A tradition is a custom or belief that the people in a particular group or
society have practiced or held for a long time, and a custom is something
that the people of a community or society always do in particular
circumstances because it is regarded as the right thing to do. Language is
the medium of operation and control for all the other aspects of culture
like the administrative, the judicial, the religious, the educational and
other systems. When a language dies the culture dies.

However, there is tangible cultural heritage which may be seen and touched,
like great carvings and statues, paintings and monuments, sites and
landscapes, and there is intangible cultural heritage that has no physical
form. Examples include languages, oral traditions, literature, customs,
dance, rituals, festivals and the various skills which constitute what gives
cultural identity to a people.

It is the intangible aspect of cultural heritage that sustains the tangible
aspect because it is the intangible through the stories, folktales,
proverbs, idioms, taboos, the poetry, that teaches those valuable ideas as
dignity, hope, sense of duty justice, hard-work, faithfulness,
accountability, transparency, honour and other humane qualities.

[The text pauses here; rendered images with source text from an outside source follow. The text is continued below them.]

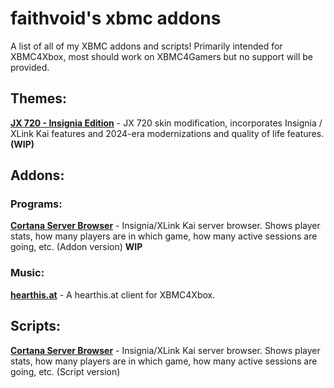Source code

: # faithvoid's xbmc addons
A list of all of my XBMC addons and scripts! Primarily intended for XBMC4Xbox, most should work on XBMC4Gamers but no support will be provided.

## Themes:
[**JX 720 - Insignia Edition**](https://github.com/faithvoid/JX720-Insignia) - JX 720 skin modification, incorporates Insignia / XLink Kai features and 2024-era modernizations and quality of life features. **(WIP)**

## Addons:
### Programs:
[**Cortana Server Browser**](https://github.com/faithvoid/plugin.program.cortanaserverbrowser) - Insignia/XLink Kai server browser. Shows player stats, how many players are in which game, how many active sessions are going, etc. (Addon version) **WIP**
### Music:
[**hearthis.at**](https://github.com/faithvoid/plugin.music.hearthisat) - A hearthis.at client for XBMC4Xbox.

## Scripts:
[**Cortana Server Browser**](https://github.com/faithvoid/script.cortanaserverbrowser) - Insignia/XLink Kai server browser. Shows player stats, how many players are in which game, how many active sessions are going, etc. (Script version)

Culture is God's own way of organizing His peoples all over the world in
cohesive groups, each with its own peculiar skills and knowledge. God knows
the minutest aspect of every culture. Religion is just an aspect of the
culture. Religion is intended to ensure that the Foundations of culture, the
humane qualities of man remain stable.

Culture it is that makes the man. As a matter of fact, if your culture has
not socialized you into the acceptable standards of right and wrong, if you
have not internalized those humane qualities of integrity honesty, love,
accountability and so on, through your own culture, there will be no
foundation on which any religion can build. In this regard being born again
really means going back to your God-given culture to lean how to be a good
person.

The important point to emphasise here is that culture has crucial
implications for development. The fruits of intangible culture, the humane
qualities of honour, integrity and so on, ensure intangible development,
which is the development of the mind. This is different from material
development. Without intangible development there can be no sustainable
development. There is the tendency to define and measure development through
methods and measures that are primarily material: building roads, factories
and dams, buying cars, ships and aircrafts. But the truth is that these
material acquisitions cannot be sustained by material means alone. To make
these material wealth socially sustainable, the people require not just
money and skill but also those humane qualities - honesty, dignity and so
on. Other wise omo ti a ko ko ni yoo gbe ile ti a kota.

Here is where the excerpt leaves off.